You all understand, my brethren, that were we swept in a moment up to the furthest star, by all that infinite flight we would not be one hair's-breadth nearer the heavenly city. That is not the right direction to that city. The city whose builder and maker is God lies in quite a different direction from that altogether; not by ascending up beyond sun and moon and stars to all eternity would we ever get one hand's-breadth nearer God. But if you deny yourself sleep to-night till you have read His book and bowed your knees in His closet; if, for His sake, you deny yourself to-morrow when you are eating and drinking; as often as you say, "Not my will, but Thine be done"; as often as you humble yourself when others exalt themselves; as often as you refuse praise and despise blame for His sake; as often as you forgive before God your enemy, and rejoice with your friend,--Behold! the kingdom of heaven, with its King and all His shining court of angels and saints is around you;--is, indeed, within you. No; there is no such place. Heaven is not in any place: heaven is in a person where it is at all; and you are that person as often as you put off an earthly and put on a heavenly mind. That mocking reprobate, with his secret heart all through those twenty years hungering after the lusts of his youth,-
-he was wholly right in what he so unintentionally said; there is no such place in all this world. And, even if there were, it would spue him and all who are like him out of its mouth.
2. And, then, in all that universe of things that fills that bottomless pit and shoreless sea the human heart, there is nothing deeper down in it than just its deep and unsearchable atheism. The very deepest thing, and the most absolutely inexpugnable thing, in every human heart is its theism; its original and inextinguishable convictions about itself and about God. But, all but as deep as that--for all around that, and all over that, and soaking all through that--there lies a superincumbent mass of sullen, brutish, malignant atheism. Nay, so deep down is the atheism of all our hearts, that it is only one here and another there of the holiest and the ripest of God's saints who ever get down to it, or even get at their deepest within sight of it. Robert Fleming tells us about Robert Bruce, that he was a man that had much inward exercise about his own personal case, and had been often assaulted anent that great foundation truth, if there was a God. And often, when he had come up to the pulpit, after being some time silent, which was his usual way, he would say, "I think it is a great matter to believe there is a God"; telling the people that it was another thing to believe that than they judged. But it was also known to his friends what extraordinary confirmations he had from the Lord therein, and what near familiarity he did attain to in his heart-
converse with God: Yea, truly, adds Fleming, some things I have had thereanent that seem so strange and marvellous that I forbear to set them down. And in Halyburton's priceless Memoirs we read:
"Hereby I was brought into a doubt about the truths of religion, the being of God, and things eternal. Whenever I was in dangers or straits and would build upon these things, a suspicion secretly haunted me, what if the things are not? This perplexity was somewhat eased while one day I was reading how Robert Bruce was shaken about the being of God, and how at length he came to the fullest satisfaction." And in another place: "Some days ago reading Ex. ix. and x., and finding this, "That ye may know that I
am God" frequently repeated, and elsewhere in passages innumerable, as the end of God's manifesting Himself in His word and works; I
observe from it that atheism is deeply rooted even in the Lord's people, seeing they need to be taught this so much. The great difficulty that the whole of revelation has to grapple with is atheism; its whole struggle is to recover man to his first impressions of a God. This one point comprehends the whole of man's recovery, just as atheism is the whole of man's apostasy."

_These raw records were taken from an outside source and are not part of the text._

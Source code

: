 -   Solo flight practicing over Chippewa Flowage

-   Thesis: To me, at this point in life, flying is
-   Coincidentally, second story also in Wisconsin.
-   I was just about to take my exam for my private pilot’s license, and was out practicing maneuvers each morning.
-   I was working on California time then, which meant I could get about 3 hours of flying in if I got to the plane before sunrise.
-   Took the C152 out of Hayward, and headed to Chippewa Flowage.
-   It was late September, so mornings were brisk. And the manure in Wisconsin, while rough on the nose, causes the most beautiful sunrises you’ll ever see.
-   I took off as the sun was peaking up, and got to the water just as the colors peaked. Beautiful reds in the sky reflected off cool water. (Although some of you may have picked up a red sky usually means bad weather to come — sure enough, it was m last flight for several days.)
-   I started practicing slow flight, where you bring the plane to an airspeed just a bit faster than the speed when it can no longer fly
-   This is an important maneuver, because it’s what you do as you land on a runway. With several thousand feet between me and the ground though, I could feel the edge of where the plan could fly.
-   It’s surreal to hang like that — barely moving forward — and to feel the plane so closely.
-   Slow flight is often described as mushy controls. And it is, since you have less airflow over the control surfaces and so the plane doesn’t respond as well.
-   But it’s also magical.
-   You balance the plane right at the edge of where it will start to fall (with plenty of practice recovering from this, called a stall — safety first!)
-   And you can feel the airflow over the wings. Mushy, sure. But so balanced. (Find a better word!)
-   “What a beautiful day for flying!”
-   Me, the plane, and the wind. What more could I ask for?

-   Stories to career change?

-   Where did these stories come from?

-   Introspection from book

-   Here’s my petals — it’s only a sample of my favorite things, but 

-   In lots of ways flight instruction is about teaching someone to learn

And, again, in another part of the same great book, Halyburton says: "I must observe, also, the wise providence of God, that the greatest difficulties that lie against religion are hid from atheists. All the objections I meet with in their writings are not nearly so subtle as those which are often suggested to myself. The reason of this is obvious from the very nature of the thing--such persons take not a near-hand view of religion, and while persons stand at a distance neither are the advantages nor the difficulties of religion discerned." And now listen to Bunyan, that arch-
atheist: "Whole floods of blasphemies both against God, Christ, and the Scriptures were poured upon my spirit, to my great confusion and astonishment. Against the very being of God and of His only beloved Son; or, whether there were, in truth, a God and a Christ, or no. Of all the temptations that ever I met with in my life, to question the being of God and the truth of the Gospel is the worst, and the worst to be borne. When this temptation comes it takes away my girdle from me, and removeth the foundation from under me."
"Fool, said my Muse to me, look in thy heart and write."
And John Bunyan looked into his own deep and holy heart, and out of it he composed this incident of Atheist.